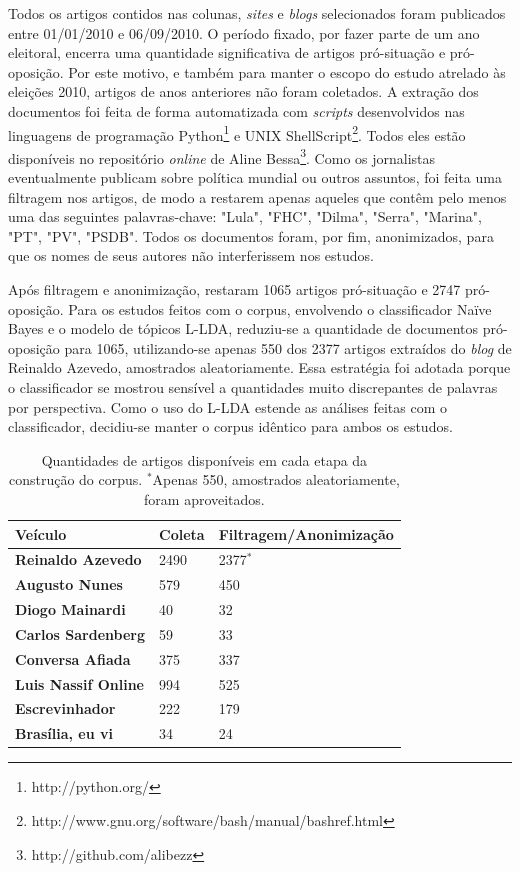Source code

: Todos os artigos contidos nas colunas, \emph{sites} e \emph{blogs} selecionados foram  publicados entre 01/01/2010 e 06/09/2010. O período fixado, por fazer parte de um ano eleitoral, encerra uma quantidade significativa de artigos pró-situação e pró-oposição. Por este motivo, e também para manter o escopo do estudo atrelado às eleições 2010, artigos de anos anteriores não foram coletados. A extração dos documentos foi feita de forma automatizada com \emph{scripts} desenvolvidos nas linguagens de programação Python\footnote{http://python.org/} e UNIX ShellScript\footnote{http://www.gnu.org/software/bash/manual/bashref.html}. Todos eles estão disponíveis no repositório \emph{online} de Aline Bessa\footnote{http://github.com/alibezz}. Como os jornalistas eventualmente publicam sobre política mundial ou outros assuntos, foi feita uma filtragem nos artigos, de modo a restarem apenas aqueles que contêm pelo menos uma das seguintes palavras-chave: "Lula", "FHC", "Dilma", "Serra", "Marina", "PT", "PV", "PSDB". Todos os documentos foram, por fim, anonimizados, para que os nomes de seus autores não interferissem nos estudos. 

Após filtragem e anonimização, restaram 1065 artigos pró-situação e 2747 pró-oposição. Para os estudos feitos com o corpus, envolvendo o classificador Naïve Bayes e o modelo de tópicos L-LDA, reduziu-se a quantidade de documentos pró-oposição para 1065, utilizando-se apenas 550 dos 2377 artigos extraídos do \emph{blog} de Reinaldo Azevedo, amostrados aleatoriamente. Essa estratégia foi adotada porque o classificador se mostrou sensível a quantidades muito discrepantes de palavras por perspectiva. Como o uso do L-LDA estende as análises feitas com o classificador, decidiu-se manter o corpus idêntico para ambos os estudos. 

\begin{table}[t]
\centering
\begin{tabular}{| l | l | p{5cm} | }
\hline

\textbf{Veículo} & \textbf{Coleta} & \textbf{Filtragem/Anonimização} \\ \hline

\textbf{Reinaldo Azevedo} & 2490 & 2377\ensuremath{^*} \\ \hline
\textbf{Augusto Nunes} & 579 & 450 \\ \hline
\textbf{Diogo Mainardi} & 40 & 32 \\ \hline
\textbf{Carlos Sardenberg} & 59 & 33  \\ \hline
\textbf{Conversa Afiada} & 375 & 337  \\ \hline
\textbf{Luis Nassif Online} & 994 & 525 \\ \hline
\textbf{Escrevinhador} & 222 & 179  \\ \hline
\textbf{Brasília, eu vi} & 34 & 24  \\ \hline
\end{tabular}
\label{tab1:estudo}
\caption{Quantidades de artigos disponíveis em cada etapa da construção do corpus. \ensuremath{^*}Apenas 550, amostrados aleatoriamente, foram aproveitados.}
\end{table}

Exercise objective:
Look for the line with "de artigos disponíveis" in the records above. Repeat it and each line after it exactly.

Answer section:
\caption{Quantidades de artigos disponíveis em cada etapa da construção do corpus. \ensuremath{^*}Apenas 550, amostrados aleatoriamente, foram aproveitados.}
\end{table}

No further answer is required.